Key Innovations for Efficient Secure Inference
ENSI brings several crucial innovations to make secure LLM inference practical:
Optimized Encoding and Matrix Multiplications: The framework uses an optimized encoding strategy that works seamlessly with BitNet. For ‘Plaintext-Ciphertext Matrix Multiplication’ (PCMM), where model weights are plaintext and user data is ciphertext, ENSI leverages BitNet’s ternary weights (values of -1, 0, or 1) to eliminate explicit multiplication operations, replacing them with much faster additions and subtractions. This results in an approximate 5.8 to 8 times speedup compared to state-of-the-art methods. For ‘Ciphertext-Ciphertext Matrix Multiplication’ (CCMM), which is crucial for attention mechanisms, ENSI introduces an innovative element extraction mechanism inspired by the ‘baby-step giant-step’ algorithm, drastically reducing the number of costly rotation operations.
Retraining-Free Secure Softmax Evaluation: The softmax function, vital for attention mechanisms, is a major computational hurdle under homomorphic encryption. Traditional methods either use computationally expensive high-degree polynomial approximations or require retraining the model with HE-friendly alternatives. ENSI pioneers the integration of the ‘Sigmoid Attention’ mechanism as a direct, retraining-free replacement for softmax. Sigmoid is simpler to encrypt and significantly reduces computational complexity.
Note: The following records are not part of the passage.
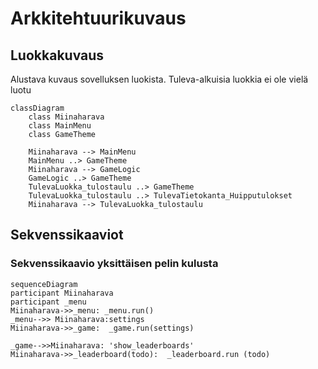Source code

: # Arkkitehtuurikuvaus  
## Luokkakuvaus
Alustava kuvaus sovelluksen luokista. Tuleva-alkuisia luokkia ei ole vielä luotu  

```mermaid
classDiagram
    class Miinaharava
    class MainMenu
    class GameTheme

    Miinaharava --> MainMenu
    MainMenu ..> GameTheme
    Miinaharava --> GameLogic
    GameLogic ..> GameTheme
    TulevaLuokka_tulostaulu ..> GameTheme
    TulevaLuokka_tulostaulu ..> TulevaTietokanta_Huipputulokset
    Miinaharava --> TulevaLuokka_tulostaulu
```

## Sekvenssikaaviot

### Sekvenssikaavio yksittäisen pelin kulusta
```mermaid
sequenceDiagram
participant Miinaharava
participant _menu
Miinaharava->>_menu: _menu.run()
_menu-->> Miinaharava:settings
Miinaharava->>_game:  _game.run(settings) 

_game-->>Miinaharava: 'show_leaderboards'
Miinaharava->>_leaderboard(todo):  _leaderboard.run (todo)
```

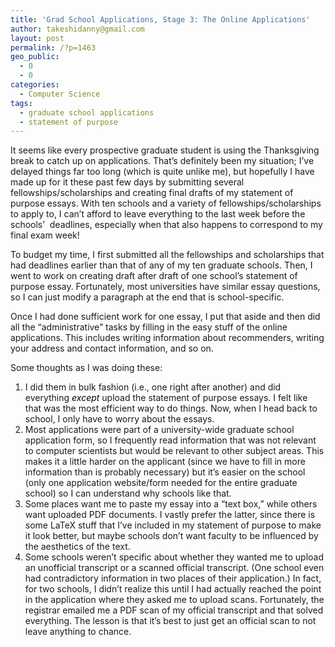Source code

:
 ```yaml
---
title: 'Grad School Applications, Stage 3: The Online Applications'
author: takeshidanny@gmail.com
layout: post
permalink: /?p=1463
geo_public:
  - 0
  - 0
categories:
  - Computer Science
tags:
  - graduate school applications
  - statement of purpose
---
```

It seems like every prospective graduate student is using the Thanksgiving break to catch up on applications. That&#8217;s definitely been my situation; I&#8217;ve delayed things far too long (which is quite unlike me), but hopefully I have made up for it these past few days by submitting several fellowships/scholarships and creating final drafts of my statement of purpose essays. With ten schools and a variety of fellowships/scholarships to apply to, I can&#8217;t afford to leave everything to the last week before the schools&#8217;  deadlines, especially when that also happens to correspond to my final exam week!

To budget my time, I first submitted all the fellowships and scholarships that had deadlines earlier than that of any of my ten graduate schools. Then, I went to work on creating draft after draft of one school&#8217;s statement of purpose essay. Fortunately, most universities have similar essay questions, so I can just modify a paragraph at the end that is school-specific.

Once I had done sufficient work for one essay, I put that aside and then did all the &#8220;administrative&#8221; tasks by filling in the easy stuff of the online applications. This includes writing information about recommenders, writing your address and contact information, and so on.

Some thoughts as I was doing these:

  1. I did them in bulk fashion (i.e., one right after another) and did everything <em style="color:#000000;">except</em> upload the statement of purpose essays. I felt like that was the most efficient way to do things. Now, when I head back to school, I only have to worry about the essays.
  2. Most applications were part of a university-wide graduate school application form, so I frequently read information that was not relevant to computer scientists but would be relevant to other subject areas. This makes it a little harder on the applicant (since we have to fill in more information than is probably necessary) but it&#8217;s easier on the school (only one application website/form needed for the entire graduate school) so I can understand why schools like that.
  3. Some places want me to paste my essay into a &#8220;text box,&#8221; while others want uploaded PDF documents. I vastly prefer the latter, since there is some LaTeX stuff that I&#8217;ve included in my statement of purpose to make it look better, but maybe schools don&#8217;t want faculty to be influenced by the aesthetics of the text.
  4. Some schools weren&#8217;t specific about whether they wanted me to upload an unofficial transcript or a scanned official transcript. (One school even had contradictory information in two places of their application.) In fact, for two schools, I didn&#8217;t realize this until I had actually reached the point in the application where they asked me to upload scans. Fortunately, the registrar emailed me a PDF scan of my official transcript and that solved everything. The lesson is that it&#8217;s best to just get an official scan to not leave anything to chance.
Efficient Bootstrapping within RMSNorm: Bootstrapping is essential for refreshing ciphertexts but is extremely costly. ENSI cleverly embeds this operation within the ‘RMSNorm’ process, a normalization technique. By performing bootstrapping at a specific point during RMSNorm, ENSI reduces its frequency from being proportional to the embedding dimension to a constant, achieving the lowest bootstrapping frequency among existing schemes – accounting for just 1% of the total runtime, compared to over 60% in previous methods.
Performance and Accuracy
Experimental evaluations demonstrate ENSI’s significant performance advantages. Besides the matrix multiplication speedups, it achieves a 2.2 to 2.6 times speedup in softmax inference on a CPU. The framework was benchmarked on a LLaMA-3-700M model with 16 layers, processing 32 inputs of 2048 tokens – representing the largest known scale for secure inference to date. Despite these performance gains, ENSI maintains inference accuracy nearly comparable to plaintext inference across various datasets like PIQA, COPA, and SST.
Also Read:
- Breakthrough in Secure Language Model Decoding with Homomorphic Encryption
- BinaryShield: Protecting AI Services with Privacy-Preserving Attack Fingerprints
Looking Ahead
While ENSI marks a significant leap forward in making privacy-preserving LLM inference more efficient and practical, large-scale ciphertext matrix multiplication remains a primary bottleneck. The researchers aim to further integrate dedicated hardware acceleration, such as GPUs, with the ENSI framework to achieve fully secure large model inference at even greater speeds in the future.